A Turkish court on Tuesday ordered Ali Gharavi, an IT strategy consultant, and five other human rights activists, to remain in custody for allegedly aiding a “terror” group.
“It is our understanding that Gharavi was in Turkey to participate in a peaceful seminar about freedom of the internet and we have urged Turkey to quickly clarify the grounds for the accusations against him,” Margot Wallström said in a statement.
“(The Swedish government) is greatly concerned about the developments in Turkey, especially regarding democracy, respect for human rights and the principles of (the state),” she added.
Gharavi was attending a workshop on Buyukada, one of the Princes' Islands off Istanbul, on July 5th when police interrupted and detained ten people.

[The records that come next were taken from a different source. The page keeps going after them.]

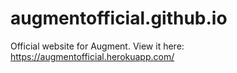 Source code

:# augmentofficial.github.io

Official website for Augment. View it here: https://augmentofficial.herokuapp.com/
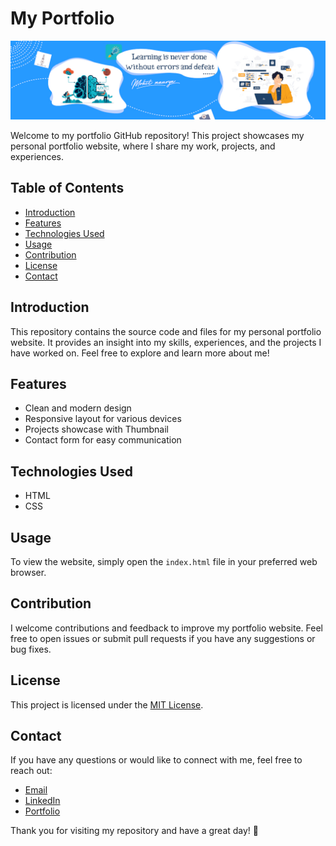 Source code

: # My Portfolio

<img src="images/Banner.jpg" alt="Mohit Maurya's Banner">

Welcome to my portfolio GitHub repository! This project showcases my personal portfolio website, where I share my work, projects, and experiences.

## Table of Contents

- [Introduction](#introduction)
- [Features](#features)
- [Technologies Used](#technologies-used)
- [Usage](#usage)
- [Contribution](#contribution)
- [License](#license)
- [Contact](#contact)

## Introduction

This repository contains the source code and files for my personal portfolio website. It provides an insight into my skills, experiences, and the projects I have worked on. Feel free to explore and learn more about me!

## Features

- Clean and modern design
- Responsive layout for various devices
- Projects showcase with Thumbnail
- Contact form for easy communication

## Technologies Used

- HTML
- CSS

## Usage

To view the website, simply open the `index.html` file in your preferred web browser.

## Contribution

I welcome contributions and feedback to improve my portfolio website. Feel free to open issues or submit pull requests if you have any suggestions or bug fixes.

## License

This project is licensed under the [MIT License](LICENSE).

## Contact

If you have any questions or would like to connect with me, feel free to reach out:

- [Email](mauryamohit138@gmail.com)
- [LinkedIn](https://www.linkedin.com/in/mohit-maurya-76a282204)
- [Portfolio](https://mohit-maurya-portfolio.vercel.app/)

Thank you for visiting my repository and have a great day! 🚀
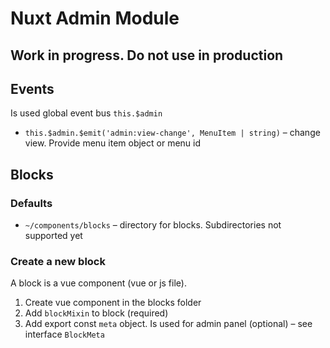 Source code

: # Nuxt Admin Module

## Work in progress. Do not use in production

## Events

Is used global event bus `this.$admin`

 * `this.$admin.$emit('admin:view-change', MenuItem | string)` – change view. Provide menu item object or menu id

## Blocks

### Defaults

* `~/components/blocks` – directory for blocks. Subdirectories not supported yet

### Create a new block

A block is a vue component (vue or js file).

1. Create vue component in the blocks folder
2. Add `blockMixin` to block (required)
3. Add export const `meta` object. Is used for admin panel (optional) – see interface `BlockMeta`
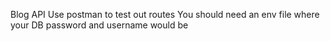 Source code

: Blog API
Use postman to test out routes
You should need an env file where your DB password and username would be
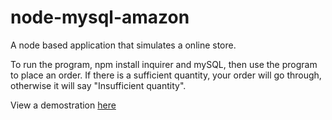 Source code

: # node-mysql-amazon

A node based application that simulates a online store.

To run the program, npm install inquirer and mySQL, then use the program to place an order. If there is a sufficient quantity, your order will go through, otherwise it will say "Insufficient quantity".


View a demostration [here](https://drive.google.com/file/d/161jHebgfDIv2Qr6wYIlNv0JSRPvqFk5k/view)
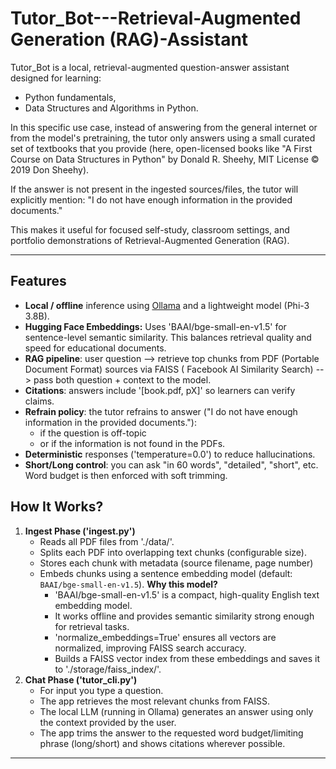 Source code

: # Tutor_Bot---Retrieval-Augmented Generation (RAG)-Assistant
Tutor_Bot is a local, retrieval-augmented question-answer assistant designed for learning:
- Python fundamentals,
- Data Structures and Algorithms in Python.

In this specific use case, instead of answering from the general internet or from the model's pretraining, the tutor only answers using a small curated set of textbooks that you provide (here, open-licensed books like "A First Course on Data Structures in Python" by Donald R. Sheehy, MIT License © 2019 Don Sheehy).

If the answer is not present in the ingested sources/files, the tutor will explicitly mention:
"I do not have enough information in the provided documents."

This makes it useful for focused self-study, classroom settings, and portfolio demonstrations of Retrieval-Augmented Generation (RAG).

---

## Features

- **Local / offline** inference using [Ollama](https://ollama.ai) and a lightweight model (Phi-3 3.8B).
- **Hugging Face Embeddings:** Uses 'BAAI/bge-small-en-v1.5' for sentence-level semantic similarity. This balances retrieval quality and speed for educational documents.
- **RAG pipeline**:
   user question --> retrieve top chunks from PDF (Portable Document Format) sources via FAISS ( Facebook AI Similarity Search) --> pass both question + context to the model.
- **Citations**: answers include '[book.pdf, pX]' so learners can verify claims.
- **Refrain policy**: the tutor refrains to answer ("I do not have enough information in the provided documents."):
  - if the question is off-topic 
  - or if the information is not found in the PDFs.
- **Deterministic** responses ('temperature=0.0') to reduce hallucinations.
- **Short/Long control**: you can ask "in 60 words", "detailed", "short", etc. Word budget is then enforced with soft trimming.

## How It Works?

1. **Ingest Phase ('ingest.py')**
   - Reads all PDF files from './data/'.
   - Splits each PDF into overlapping text chunks (configurable size).
   - Stores each chunk with metadata (source filename, page number)
   - Embeds chunks using a sentence embedding model (default: `BAAI/bge-small-en-v1.5`).
       **Why this model?**
     - 'BAAI/bge-small-en-v1.5' is a compact, high-quality English text embedding model.  
     - It works offline and provides semantic similarity strong enough for retrieval tasks.  
     - 'normalize_embeddings=True' ensures all vectors are normalized, improving FAISS search accuracy.
     - Builds a FAISS vector index from these embeddings and saves it to './storage/faiss_index/'.
2. **Chat Phase ('tutor_cli.py')**
   - For input you type a question.
   - The app retrieves the most relevant chunks from FAISS.
   - The local LLM (running in Ollama) generates an answer using only the context provided by the user.
   - The app trims the answer to the requested word budget/limiting phrase (long/short) and shows citations wherever possible.

-----------------------------------





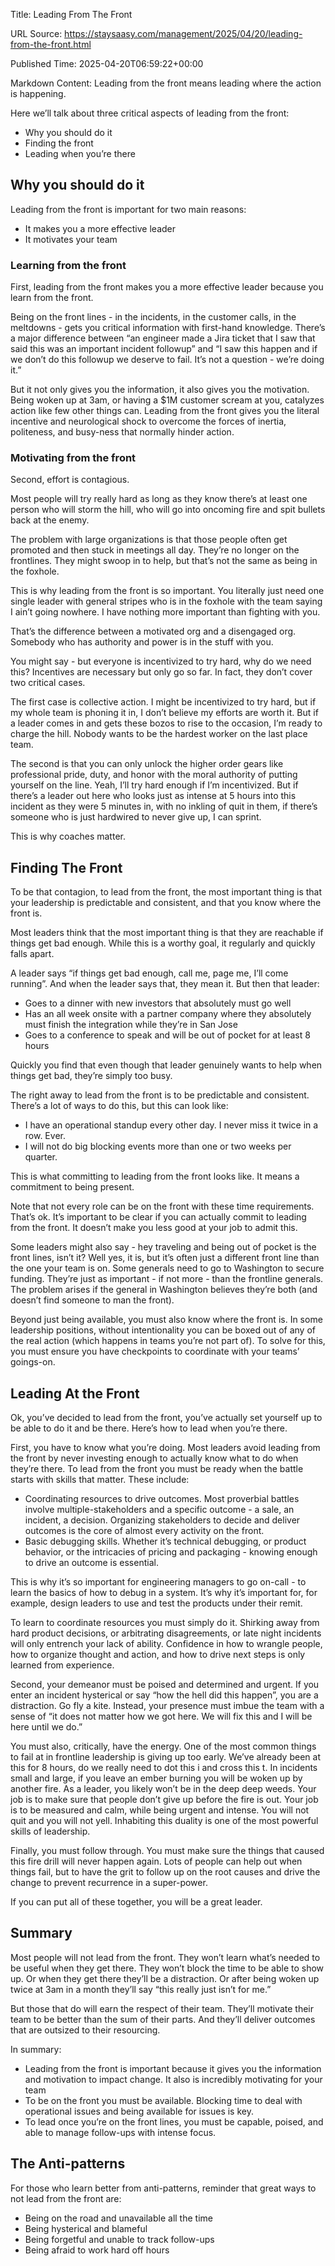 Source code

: Title: Leading From The Front

URL Source: https://staysaasy.com/management/2025/04/20/leading-from-the-front.html

Published Time: 2025-04-20T06:59:22+00:00

Markdown Content:
Leading from the front means leading where the action is happening.

Here we’ll talk about three critical aspects of leading from the front:

*   Why you should do it
*   Finding the front
*   Leading when you’re there

Why you should do it
--------------------

Leading from the front is important for two main reasons:

*   It makes you a more effective leader
*   It motivates your team

### Learning from the front

First, leading from the front makes you a more effective leader because you learn from the front.

Being on the front lines - in the incidents, in the customer calls, in the meltdowns - gets you critical information with first-hand knowledge. There’s a major difference between “an engineer made a Jira ticket that I saw that said this was an important incident followup” and “I saw this happen and if we don’t do this followup we deserve to fail. It’s not a question - we’re doing it.”

But it not only gives you the information, it also gives you the motivation. Being woken up at 3am, or having a $1M customer scream at you, catalyzes action like few other things can. Leading from the front gives you the literal incentive and neurological shock to overcome the forces of inertia, politeness, and busy-ness that normally hinder action.

### Motivating from the front

Second, effort is contagious.

Most people will try really hard as long as they know there’s at least one person who will storm the hill, who will go into oncoming fire and spit bullets back at the enemy.

The problem with large organizations is that those people often get promoted and then stuck in meetings all day. They’re no longer on the frontlines. They might swoop in to help, but that’s not the same as being in the foxhole.

This is why leading from the front is so important. You literally just need one single leader with general stripes who is in the foxhole with the team saying I ain’t going nowhere. I have nothing more important than fighting with you.

That’s the difference between a motivated org and a disengaged org. Somebody who has authority and power is in the stuff with you.

You might say - but everyone is incentivized to try hard, why do we need this? Incentives are necessary but only go so far. In fact, they don’t cover two critical cases.

The first case is collective action. I might be incentivized to try hard, but if my whole team is phoning it in, I don’t believe my efforts are worth it. But if a leader comes in and gets these bozos to rise to the occasion, I’m ready to charge the hill. Nobody wants to be the hardest worker on the last place team.

The second is that you can only unlock the higher order gears like professional pride, duty, and honor with the moral authority of putting yourself on the line. Yeah, I’ll try hard enough if I’m incentivized. But if there’s a leader out here who looks just as intense at 5 hours into this incident as they were 5 minutes in, with no inkling of quit in them, if there’s someone who is just hardwired to never give up, I can sprint.

This is why coaches matter.

Finding The Front
-----------------

To be that contagion, to lead from the front, the most important thing is that your leadership is predictable and consistent, and that you know where the front is.

Most leaders think that the most important thing is that they are reachable if things get bad enough. While this is a worthy goal, it regularly and quickly falls apart.

A leader says “if things get bad enough, call me, page me, I’ll come running”. And when the leader says that, they mean it. But then that leader:

*   Goes to a dinner with new investors that absolutely must go well
*   Has an all week onsite with a partner company where they absolutely must finish the integration while they’re in San Jose
*   Goes to a conference to speak and will be out of pocket for at least 8 hours

Quickly you find that even though that leader genuinely wants to help when things get bad, they’re simply too busy.

The right away to lead from the front is to be predictable and consistent. There’s a lot of ways to do this, but this can look like:

*   I have an operational standup every other day. I never miss it twice in a row. Ever.
*   I will not do big blocking events more than one or two weeks per quarter.

This is what committing to leading from the front looks like. It means a commitment to being present.

Note that not every role can be on the front with these time requirements. That’s ok. It’s important to be clear if you can actually commit to leading from the front. It doesn’t make you less good at your job to admit this.

Some leaders might also say - hey traveling and being out of pocket is the front lines, isn’t it? Well yes, it is, but it’s often just a different front line than the one your team is on. Some generals need to go to Washington to secure funding. They’re just as important - if not more - than the frontline generals. The problem arises if the general in Washington believes they’re both (and doesn’t find someone to man the front).

Beyond just being available, you must also know where the front is. In some leadership positions, without intentionality you can be boxed out of any of the real action (which happens in teams you’re not part of). To solve for this, you must ensure you have checkpoints to coordinate with your teams’ goings-on.

Leading At the Front
--------------------

Ok, you’ve decided to lead from the front, you’ve actually set yourself up to be able to do it and be there. Here’s how to lead when you’re there.

First, you have to know what you’re doing. Most leaders avoid leading from the front by never investing enough to actually know what to do when they’re there. To lead from the front you must be ready when the battle starts with skills that matter. These include:

*   Coordinating resources to drive outcomes. Most proverbial battles involve multiple-stakeholders and a specific outcome - a sale, an incident, a decision. Organizing stakeholders to decide and deliver outcomes is the core of almost every activity on the front.
*   Basic debugging skills. Whether it’s technical debugging, or product behavior, or the intricacies of pricing and packaging - knowing enough to drive an outcome is essential.

This is why it’s so important for engineering managers to go on-call - to learn the basics of how to debug in a system. It’s why it’s important for, for example, design leaders to use and test the products under their remit.

To learn to coordinate resources you must simply do it. Shirking away from hard product decisions, or arbitrating disagreements, or late night incidents will only entrench your lack of ability. Confidence in how to wrangle people, how to organize thought and action, and how to drive next steps is only learned from experience.

Second, your demeanor must be poised and determined and urgent. If you enter an incident hysterical or say “how the hell did this happen”, you are a distraction. Go fly a kite. Instead, your presence must imbue the team with a sense of “it does not matter how we got here. We will fix this and I will be here until we do.”

You must also, critically, have the energy. One of the most common things to fail at in frontline leadership is giving up too early. We’ve already been at this for 8 hours, do we really need to dot this i and cross this t. In incidents small and large, if you leave an ember burning you will be woken up by another fire. As a leader, you likely won’t be in the deep deep weeds. Your job is to make sure that people don’t give up before the fire is out. Your job is to be measured and calm, while being urgent and intense. You will not quit and you will not yell. Inhabiting this duality is one of the most powerful skills of leadership.

Finally, you must follow through. You must make sure the things that caused this fire drill will never happen again. Lots of people can help out when things fail, but to have the grit to follow up on the root causes and drive the change to prevent recurrence in a super-power.

If you can put all of these together, you will be a great leader.

Summary
-------

Most people will not lead from the front. They won’t learn what’s needed to be useful when they get there. They won’t block the time to be able to show up. Or when they get there they’ll be a distraction. Or after being woken up twice at 3am in a month they’ll say “this really just isn’t for me.”

But those that do will earn the respect of their team. They’ll motivate their team to be better than the sum of their parts. And they’ll deliver outcomes that are outsized to their resourcing.

In summary:

*   Leading from the front is important because it gives you the information and motivation to impact change. It also is incredibly motivating for your team
*   To be on the front you must be available. Blocking time to deal with operational issues and being available for issues is key.
*   To lead once you’re on the front lines, you must be capable, poised, and able to manage follow-ups with intense focus.

The Anti-patterns
-----------------

For those who learn better from anti-patterns, reminder that great ways to not lead from the front are:

*   Being on the road and unavailable all the time
*   Being hysterical and blameful
*   Being forgetful and unable to track follow-ups
*   Being afraid to work hard off hours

Four were released on bail but, along with the six jailed activists, are facing an investigation for allegedly “committing crime in the name of a terrorist organization without being a member”, Amnesty International said in a statement on Tuesday.
Berlin on Wednesday summoned Turkey's ambassador over the detention of a German human rights activist, Peter Steudtner, who was among the remanded in Turkish custody this week.
Chancellor Angela Merkel has slammed the detention of the six activists as “unjustified” and vowed to speak up for Steudtner at every level.
Sweden and Germany are working closely on the issue, Wallström said.